**Exercise input**
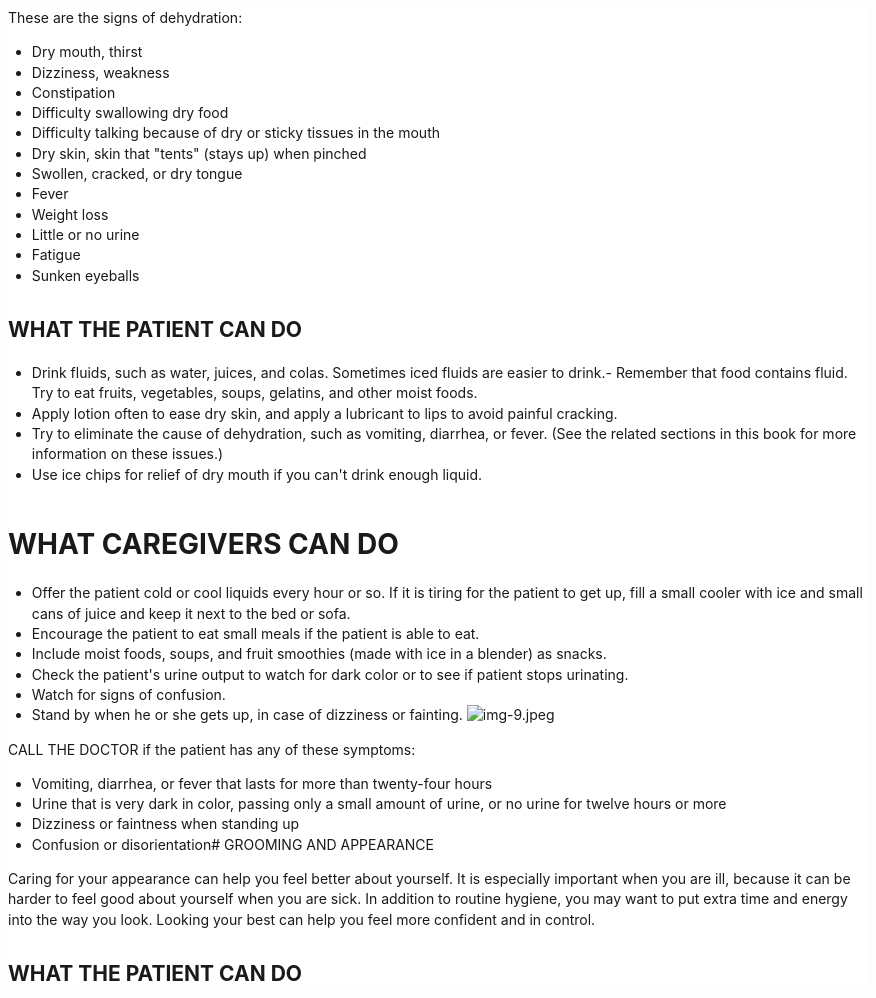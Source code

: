 These are the signs of dehydration:

- Dry mouth, thirst
- Dizziness, weakness
- Constipation
- Difficulty swallowing dry food
- Difficulty talking because of dry or sticky tissues in the mouth
- Dry skin, skin that "tents" (stays up) when pinched
- Swollen, cracked, or dry tongue
- Fever
- Weight loss
- Little or no urine
- Fatigue
- Sunken eyeballs


## WHAT THE PATIENT CAN DO

- Drink fluids, such as water, juices, and colas. Sometimes iced fluids are easier to drink.- Remember that food contains fluid. Try to eat fruits, vegetables, soups, gelatins, and other moist foods.
- Apply lotion often to ease dry skin, and apply a lubricant to lips to avoid painful cracking.
- Try to eliminate the cause of dehydration, such as vomiting, diarrhea, or fever. (See the related sections in this book for more information on these issues.)
- Use ice chips for relief of dry mouth if you can't drink enough liquid.


# WHAT CAREGIVERS CAN DO 

- Offer the patient cold or cool liquids every hour or so. If it is tiring for the patient to get up, fill a small cooler with ice and small cans of juice and keep it next to the bed or sofa.
- Encourage the patient to eat small meals if the patient is able to eat.
- Include moist foods, soups, and fruit smoothies (made with ice in a blender) as snacks.
- Check the patient's urine output to watch for dark color or to see if patient stops urinating.
- Watch for signs of confusion.
- Stand by when he or she gets up, in case of dizziness or fainting.
![img-9.jpeg](img-9.jpeg)

CALL THE DOCTOR if the patient has any of these symptoms:

- Vomiting, diarrhea, or fever that lasts for more than twenty-four hours
- Urine that is very dark in color, passing only a small amount of urine, or no urine for twelve hours or more
- Dizziness or faintness when standing up
- Confusion or disorientation# GROOMING AND APPEARANCE 

Caring for your appearance can help you feel better about yourself. It is especially important when you are ill, because it can be harder to feel good about yourself when you are sick. In addition to routine hygiene, you may want to put extra time and energy into the way you look. Looking your best can help you feel more confident and in control.

## WHAT THE PATIENT CAN DO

**Problem requirements**
In copying the listing, reproduce each line exactly and omit the pictures.

**Reply**
Source code

: These are the signs of dehydration:

- Dry mouth, thirst
- Dizziness, weakness
- Constipation
- Difficulty swallowing dry food
- Difficulty talking because of dry or sticky tissues in the mouth
- Dry skin, skin that "tents" (stays up) when pinched
- Swollen, cracked, or dry tongue
- Fever
- Weight loss
- Little or no urine
- Fatigue
- Sunken eyeballs


## WHAT THE PATIENT CAN DO

- Drink fluids, such as water, juices, and colas. Sometimes iced fluids are easier to drink.- Remember that food contains fluid. Try to eat fruits, vegetables, soups, gelatins, and other moist foods.
- Apply lotion often to ease dry skin, and apply a lubricant to lips to avoid painful cracking.
- Try to eliminate the cause of dehydration, such as vomiting, diarrhea, or fever. (See the related sections in this book for more information on these issues.)
- Use ice chips for relief of dry mouth if you can't drink enough liquid.


# WHAT CAREGIVERS CAN DO 

- Offer the patient cold or cool liquids every hour or so. If it is tiring for the patient to get up, fill a small cooler with ice and small cans of juice and keep it next to the bed or sofa.
- Encourage the patient to eat small meals if the patient is able to eat.
- Include moist foods, soups, and fruit smoothies (made with ice in a blender) as snacks.
- Check the patient's urine output to watch for dark color or to see if patient stops urinating.
- Watch for signs of confusion.
- Stand by when he or she gets up, in case of dizziness or fainting.
![img-9.jpeg](img-9.jpeg)

CALL THE DOCTOR if the patient has any of these symptoms:

- Vomiting, diarrhea, or fever that lasts for more than twenty-four hours
- Urine that is very dark in color, passing only a small amount of urine, or no urine for twelve hours or more
- Dizziness or faintness when standing up
- Confusion or disorientation# GROOMING AND APPEARANCE 

Caring for your appearance can help you feel better about yourself. It is especially important when you are ill, because it can be harder to feel good about yourself when you are sick. In addition to routine hygiene, you may want to put extra time and energy into the way you look. Looking your best can help you feel more confident and in control.

## WHAT THE PATIENT CAN DO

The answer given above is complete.